_How to complete this task_. Copy out all lines of the material below in which "left" occurs.

_Data records_.
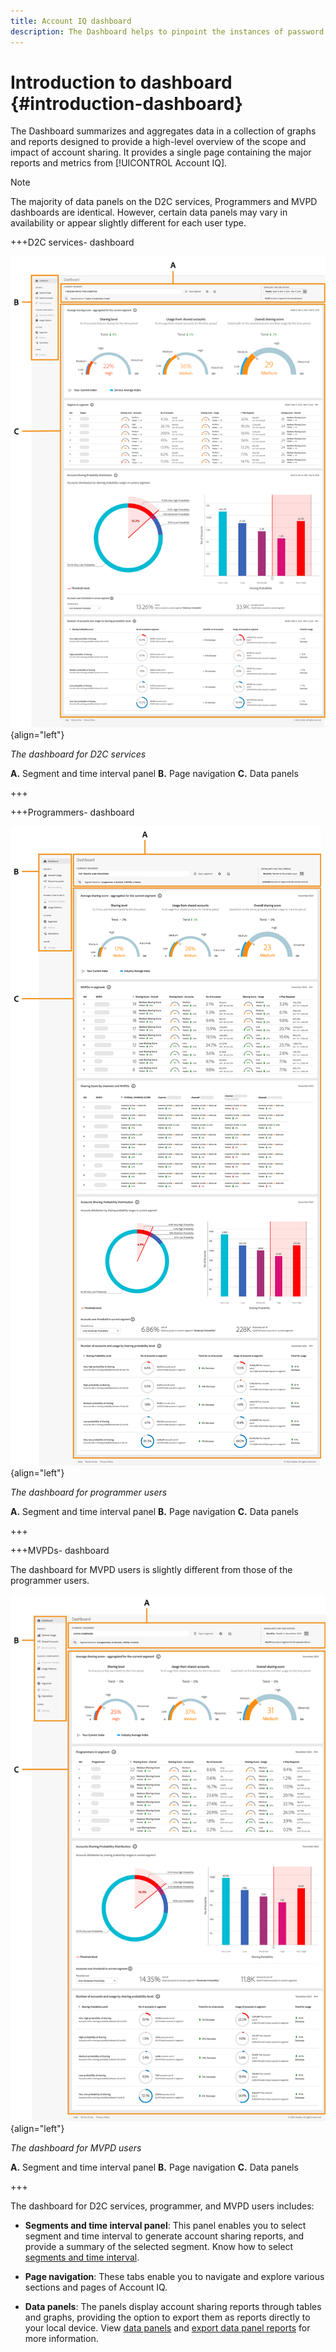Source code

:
```yaml
---
title: Account IQ dashboard
description: The Dashboard helps to pinpoint the instances of password sharing by analyzing a wide array of subscriber data.
---
```

# Introduction to dashboard {#introduction-dashboard}

The Dashboard summarizes and aggregates data in a collection of graphs and reports designed to provide a high-level overview of the scope and impact of account sharing. It provides a single page containing the major reports and metrics from [!UICONTROL Account IQ].

>[!NOTE]
>
>The majority of data panels on the D2C services, Programmers and MVPD dashboards are identical. However, certain data panels may vary in availability or appear slightly different for each user type. 

+++D2C services- dashboard

![dashboard of Account IQ for D2C services](assets/dashboard-d2c.png){align="left"}


*The dashboard for D2C services*

**A.** Segment and time interval panel **B.** Page navigation **C.** Data panels

+++

+++Programmers- dashboard

![dashboard of Account IQ for programmer users](assets/dashboard-programr.png){align="left"}


*The dashboard for programmer users*

**A.** Segment and time interval panel **B.** Page navigation **C.** Data panels

+++

+++MVPDs- dashboard

The dashboard for MVPD users is slightly different from those of the programmer users.

![dashboard of [!UICONTROL Account IQ] for MVPD users](assets/dashboard-mvpd.png){align="left"}

*The dashboard for MVPD users*

**A.** Segment and time interval panel **B.** Page navigation **C.** Data panels

+++

The dashboard for D2C services, programmer, and MVPD users includes:

* **Segments and time interval panel**: This panel enables you to select segment and time interval to generate account sharing reports, and provide a summary of the selected segment. Know how to select [segments and time interval](/help/accountiq/segments-timeinterval.md).

* **Page navigation**: These tabs enable you to navigate and explore various sections and pages of Account IQ.

* **Data panels**: The panels display account sharing reports through tables and graphs, providing the option to export them as reports directly to your local device. View [data panels](/help/accountiq/data-panels.md) and [export data panel reports](/help/accountiq/export-reports.md) for more information.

_Answer box_.
![dashboard of Account IQ for D2C services](assets/dashboard-d2c.png){align="left"}
![dashboard of Account IQ for programmer users](assets/dashboard-programr.png){align="left"}
![dashboard of [!UICONTROL Account IQ] for MVPD users](assets/dashboard-mvpd.png){align="left"}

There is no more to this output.